Information Governance Insights:
Repeat After Me – Cyber Security is Everyone’s Business
“Hacks” and Identity Theft have been around for a very long time, but over the past few years, the hackers have changed tactics and are targeting whole systems for attack. Ransomware is the latest incarnation of this where clicking on a single email can launch an attack that will lock down an entire organization and render their computer inaccessible until a “ransom” is paid to the hacker for the promise of an access code to unlock the system.
What started in the financial services sector quickly jumped to healthcare providers and has most recently begun showing up in the Governmental sector. Entire cities have been shut down for days due to such attacks. The practice is so prevalent that Insurance companies are now offering policies to pay off hackers in the event of a successful attack.
All of these ransomware attacks are so successful not because of a failure of the information technology folks to do their job, but because of others in the organization not doing theirs. Entire organizations are shut down because someone opened a phishing email and exposed their systems, which were not current with the latest operating system or security patches, to the attack. So, in reality, it was a lack of training and deferred maintenance that caused the problem. These are the types of issues Information Governance professionals must deal with every day.

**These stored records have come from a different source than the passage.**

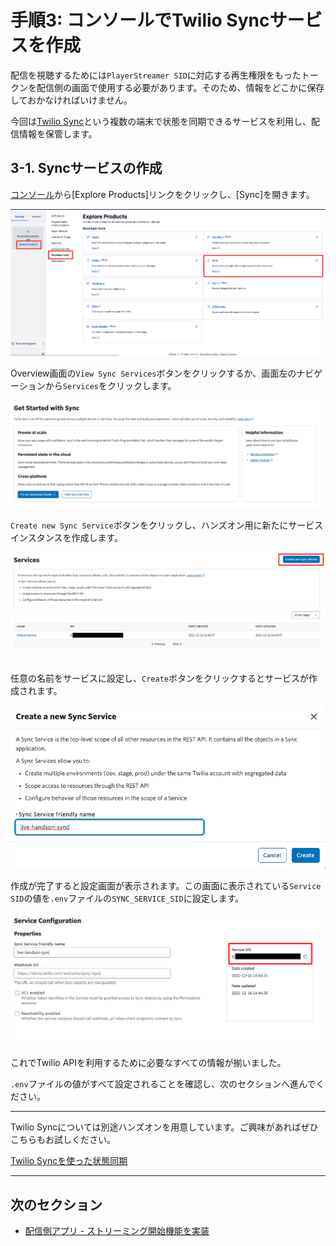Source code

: # 手順3: コンソールでTwilio Syncサービスを作成

配信を視聴するためには`PlayerStreamer SID`に対応する再生権限をもったトークンを配信側の画面で使用する必要があります。そのため、情報をどこかに保存しておかなければいけません。

今回は[Twilio Sync](https://www.twilio.com/docs/sync)という複数の端末で状態を同期できるサービスを利用し、配信情報を保管します。

## 3-1. Syncサービスの作成

[コンソール](https://www.twilio.com/console)から[Explore Products]リンクをクリックし、[Sync]を開きます。

![Sync](../../assets/01-console-sync.png)

Overview画面の`View Sync Services`ボタンをクリックするか、画面左のナビゲーションから`Services`をクリックします。

![Sync](../../assets/01-sync-overview.png)

`Create new Sync Service`ボタンをクリックし、ハンズオン用に新たにサービスインスタンスを作成します。

![Sync](../../assets/01-sync-services.png)

任意の名前をサービスに設定し、`Create`ボタンをクリックするとサービスが作成されます。

![Sync](../../assets/01-sync-service-create.png)

作成が完了すると設定画面が表示されます。この画面に表示されている`Service SID`の値を`.env`ファイルの`SYNC_SERVICE_SID`に設定します。

![Sync](../../assets/01-sync-service-sid.png)


これでTwilio APIを利用するために必要なすべての情報が揃いました。

`.env`ファイルの値がすべて設定されることを確認し、次のセクションへ進んでください。

---------------
Twilio Syncについては別途ハンズオンを用意しています。ご興味があればぜひこちらもお試しください。

[Twilio Syncを使った状態同期](https://neri78.github.io/Twilio-HandsOn-Sync-JP/)

---------------

## 次のセクション

- [配信側アプリ - ストリーミング開始機能を実装](../02-Streamer-Create-Broadcast/00-Overview.md)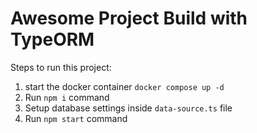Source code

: # Awesome Project Build with TypeORM

Steps to run this project:

1. start the docker container `docker compose up -d`
2. Run `npm i` command
3. Setup database settings inside `data-source.ts` file
4. Run `npm start` command
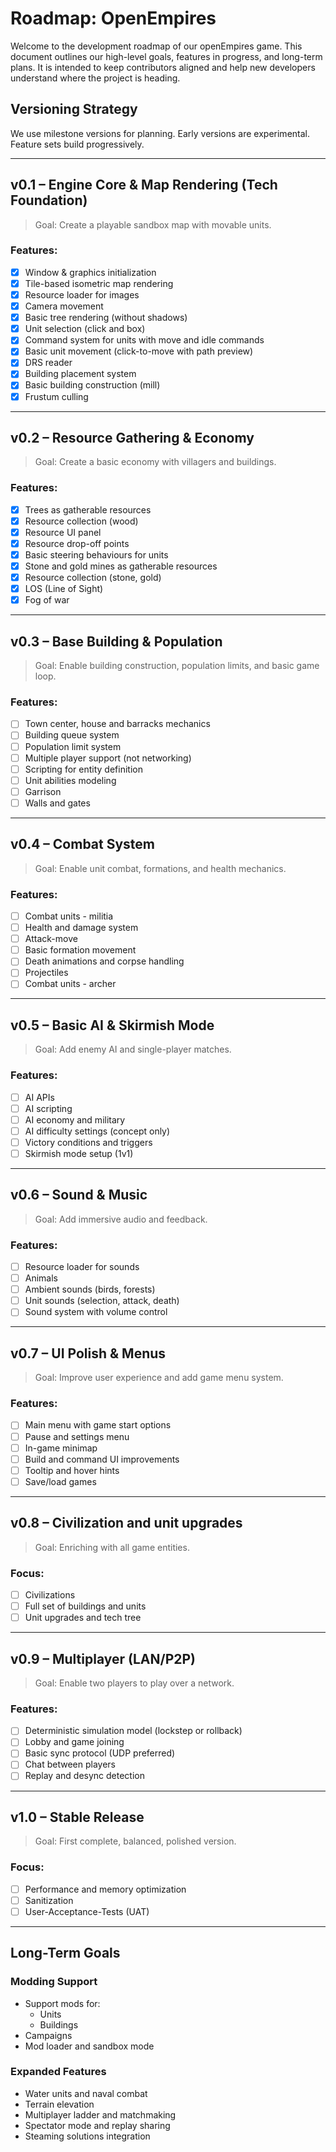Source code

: # Roadmap: OpenEmpires

Welcome to the development roadmap of our openEmpires game. This document outlines our high-level goals, features in progress, and long-term plans. It is intended to keep contributors aligned and help new developers understand where the project is heading.

## Versioning Strategy
We use milestone versions for planning. Early versions are experimental. Feature sets build progressively.

---

## v0.1 – Engine Core & Map Rendering (Tech Foundation)
> Goal: Create a playable sandbox map with movable units.

### Features:
- [x] Window & graphics initialization
- [x] Tile-based isometric map rendering
- [x] Resource loader for images
- [x] Camera movement
- [x] Basic tree rendering (without shadows)
- [x] Unit selection (click and box)
- [x] Command system for units with move and idle commands
- [x] Basic unit movement (click-to-move with path preview)
- [x] DRS reader
- [x] Building placement system
- [x] Basic building construction (mill)
- [x] Frustum culling

---

## v0.2 – Resource Gathering & Economy
> Goal: Create a basic economy with villagers and buildings.

### Features:
- [x] Trees as gatherable resources
- [x] Resource collection (wood)
- [x] Resource UI panel
- [x] Resource drop-off points
- [x] Basic steering behaviours for units
- [x] Stone and gold mines as gatherable resources
- [x] Resource collection (stone, gold)
- [x] LOS (Line of Sight) 
- [x] Fog of war

---

## v0.3 – Base Building & Population
> Goal: Enable building construction, population limits, and basic game loop.

### Features:
- [ ] Town center, house and barracks mechanics
- [ ] Building queue system
- [ ] Population limit system
- [ ] Multiple player support (not networking)
- [ ] Scripting for entity definition
- [ ] Unit abilities modeling
- [ ] Garrison
- [ ] Walls and gates

---

## v0.4 – Combat System
> Goal: Enable unit combat, formations, and health mechanics.

### Features:
- [ ] Combat units - militia
- [ ] Health and damage system
- [ ] Attack-move
- [ ] Basic formation movement
- [ ] Death animations and corpse handling
- [ ] Projectiles
- [ ] Combat units - archer

---

## v0.5 – Basic AI & Skirmish Mode
> Goal: Add enemy AI and single-player matches.

### Features:

- [ ] AI APIs
- [ ] AI scripting
- [ ] AI economy and military
- [ ] AI difficulty settings (concept only)
- [ ] Victory conditions and triggers
- [ ] Skirmish mode setup (1v1)

---

## v0.6 – Sound & Music
> Goal: Add immersive audio and feedback.

### Features:
- [ ] Resource loader for sounds
- [ ] Animals
- [ ] Ambient sounds (birds, forests)
- [ ] Unit sounds (selection, attack, death)
- [ ] Sound system with volume control

---

## v0.7 – UI Polish & Menus
> Goal: Improve user experience and add game menu system.

### Features:
- [ ] Main menu with game start options
- [ ] Pause and settings menu
- [ ] In-game minimap
- [ ] Build and command UI improvements
- [ ] Tooltip and hover hints
- [ ] Save/load games

---

## v0.8 – Civilization and unit upgrades
> Goal: Enriching with all game entities.

### Focus:
- [ ] Civilizations
- [ ] Full set of buildings and units
- [ ] Unit upgrades and tech tree

---

## v0.9 – Multiplayer (LAN/P2P)
> Goal: Enable two players to play over a network.

### Features:
- [ ] Deterministic simulation model (lockstep or rollback)
- [ ] Lobby and game joining
- [ ] Basic sync protocol (UDP preferred)
- [ ] Chat between players
- [ ] Replay and desync detection

---

## v1.0 – Stable Release
> Goal: First complete, balanced, polished version.

### Focus:
- [ ] Performance and memory optimization
- [ ] Sanitization
- [ ] User-Acceptance-Tests (UAT)

---

## Long-Term Goals

### Modding Support
- Support mods for:
  - Units
  - Buildings
- Campaigns
- Mod loader and sandbox mode

### Expanded Features
- Water units and naval combat
- Terrain elevation
- Multiplayer ladder and matchmaking
- Spectator mode and replay sharing
- Steaming solutions integration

All of these ransomware attacks are so successful not because of a failure of the information technology folks to do their job, but because of others in the organization not doing theirs.
Let’s start by addressing the training issue first: Nobody wants to be the one that takes down their entire organization due to something they did, but they can’t help out if they don’t know how to spot malicious emails that make through the firewall. This takes constant training and reminders to what is going on in the cyber world, how it can affect them and what they can do to deal with it effectively. Training is one of the easiest and most cost-effective ways to deal with cyberattacks because most attacks are aimed at the individual rather than a system. If you can educate your staff to these threats you will go a long way to plugging the holes in your security program.
Now let’s talk about the real elephant in the room – deferred maintenance. The WannaCry virus exposed a dirty little secret that many, if not all, organizations have been dealing with forever. As odd as it may seem entire international organizations were taken down because they are still running on the Microsoft Vista operating system. This really shouldn’t be so unfamiliar when you think that most organizations have an old system that runs some critical functions with customization done over time that now simply can’t be upgraded without a substantial financial commitment nobody is willing to make.
To be honest, deferred maintenance is something that has always happened and probably always will. As long as Information Technology can keep it going there never was an issue. It is only now with these attacks that an organization may have to rethink how they plan their upgrade schedule because of the risk these systems represent. It is the responsibility of the information technology department to inform Management of these vulnerabilities, but it is Management’s responsibility to take these warnings seriously and budget accordingly.
So as you can see, cybersecurity is really everyone’s business. The information technology department can only do so much to keep the wolves at bay. It is up to everyone to be aware of tactics being used, how to respond to them and for Management to understand that the risk of deferred maintenance has become more critical.